Speaking fervently, she explains how she has used M4C in her campaign on illegal loan sharks. “We stand outside our local illegal loan sharks’, handing out leaflets to our credit unions, talking to people about debt, about the difference it can make to our community to tackle these problems.”
McDougall, who worked on Miliband’s leadership campaign, is tasked with building these local alliances between the party and the public. “Every few years, someone comes up with something fancy and new-fangled in politics,” he says, “and 99 per cent come and go. I hope what’s different is that we’ve not only got the idea, but also a resource attached to it. We want to build something sustainable. The challenge is to show that we’re returning the party to its organisational roots and, in the long term, benefitting the party’s electoral base.”
McDougall and Miliband aim to build a 10,000-strong army of community organisers within four years. “The question is how many of those we can get to be leading organisers themselves to go and train other people,” says McDougall. “That’s the way to become a sustainable organisation.”

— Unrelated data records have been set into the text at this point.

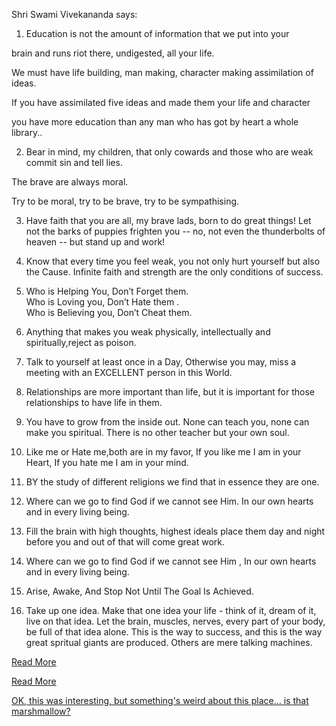 ﻿Shri Swami Vivekananda says:


1. Education is not the amount of information that we put into your 

brain and runs riot there, undigested, all your life.

We must have life building, man making, character making assimilation of ideas.

If you have assimilated five ideas and made them your life and character

you have more education than any man who has got by heart a whole library..




2. Bear in mind, my children, that only cowards and those who are weak commit sin and tell lies. 

The brave are always moral. 

Try to be moral, try to be brave, try to be sympathising. 




3. Have faith that you are all, my brave lads, born to do great things! 
Let not the barks of puppies frighten you -- no, 
not even the thunderbolts of heaven -- but stand up and work!




4. Know that every time you feel weak, you not only hurt yourself but also the Cause. 
   Infinite faith and strength are the only conditions of success.




5. Who is Helping You, Don’t Forget them.  
   Who is Loving you, Don’t Hate them .   
   Who is Believing you, Don’t Cheat them.

6. Anything that makes you weak physically, intellectually
   and spiritually,reject as poison. 

7. Talk to yourself at  least  once in a Day, Otherwise you may,
   miss a meeting with an EXCELLENT person in this World.

8. Relationships are more important than life,
   but it is important for those relationships to have life in them. 


9. You have to grow from the inside out. 
   None can teach you, none can make you spiritual. 
   There is no other teacher but your own soul.

10. Like me or Hate me,both are in my favor,
	  If you like me I am in your Heart,
	  If you hate me I am in your mind. 

11. BY the study of different religions we find that in essence they are one. 

12. Where can we go to find God if we cannot see Him.
    In our own hearts and in every living being.


13. Fill the brain with high thoughts, highest ideals place them
	day and night before you and out of that  will come great work.

14. Where can we go to find God if we cannot see Him ,
    In our own hearts and in every living being.

15. Arise, Awake, And Stop Not Until The Goal Is Achieved.

15. Take up one idea. Make that one idea your life - think of it, dream 	of it, live on that idea. Let the brain, muscles, nerves, every  		part of your body, be full of that idea alone. This is the way to 		success, and this is the way great spritual giants are produced. 		Others are mere talking machines. 



[Read More](http://www.awakeningindia.org/life/Teachings.aspx)

[Read More](http://rishikajain.com/2014/01/11/top-ten-famous-quotes-of-swami-vivekananda/)

[OK, this was interesting, but something's weird about this place... is that marshmallow?](../../marshmallow.md)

“If 1,000 of them became real community leaders, that would be a very big thing,” adds Miliband. “It would be extraordinary. I hope we have ripple effects in communities all around the country that then grow into a big wave. That’s the idea.”
In his only appearance at Labour Party conference this year, Miliband sought to explain why this army of organisers is vital to the party’s future: “He [Ed] is right to recognise that more or new policy is not the place to start. We need a different kind of politics.”
A few months on, he expands on this: “My theme was a coalition of the people to replace a coalition of convenience. There’s a coalition government because people didn’t just vote us out, they didn’t vote anyone in. They didn’t believe that any of us had the answers.
“I look to where our most innovative local government leaders – Nick Forbes in Newcastle and Steve Reed in Lambeth are good examples – are practising the kind of politics I believe in.”
If this new type of politics is what’s required for the party, where is Labour currently getting it right and wrong? Miliband seems reluctant to answer – perhaps because of how a direct critique would be interpreted. “Correct,” he replies. “I’m talking about what I am doing in Movement for Change.”
Unfortunately, this results in some of his analysis of Labour being so broad, it’s almost cryptic. Asked who convinced him of the merits of community organising, he replies: “Action is the parent of hope; hope is not the parent of action.” And, later (discussing the party’s future): “The rooms are no longer smoke-filled, but the doors are often closed.”
But his caution is understandable. One of the more cynical nicknames for the organisation is “Movement for Change of leader”.
Both Miliband brothers have sought to destroy the idea that the organisation is a vehicle for David’s second stab at the leadership. Ed formally endorsed M4C at the beginning of the year. “Rebuilding our party and renewing our support in the country has to start from the bottom up,” he declared. “Movement for Change is an important investment in grassroots activism.”
Was that initial conversation difficult? A source close to both Milibands says Ed would always have given his blessing to the organisation: “It’s the one thing his brother had asked of him. How could he possibly have said no?”
David Miliband remains tight-lipped on the exchange: “Ed’s very supportive. That’s a good thing. He and Peter Hain are doing ‘Refounding Labour’. But this is about grassroots troops. Whatever the structure is, the personal development of our people is an important part of what we are.”
So, it wasn’t a negotiation? “Not at all. It’s good for the party. Why wouldn’t he be keen?… And now it’s flowering into a great oak.” He smiles.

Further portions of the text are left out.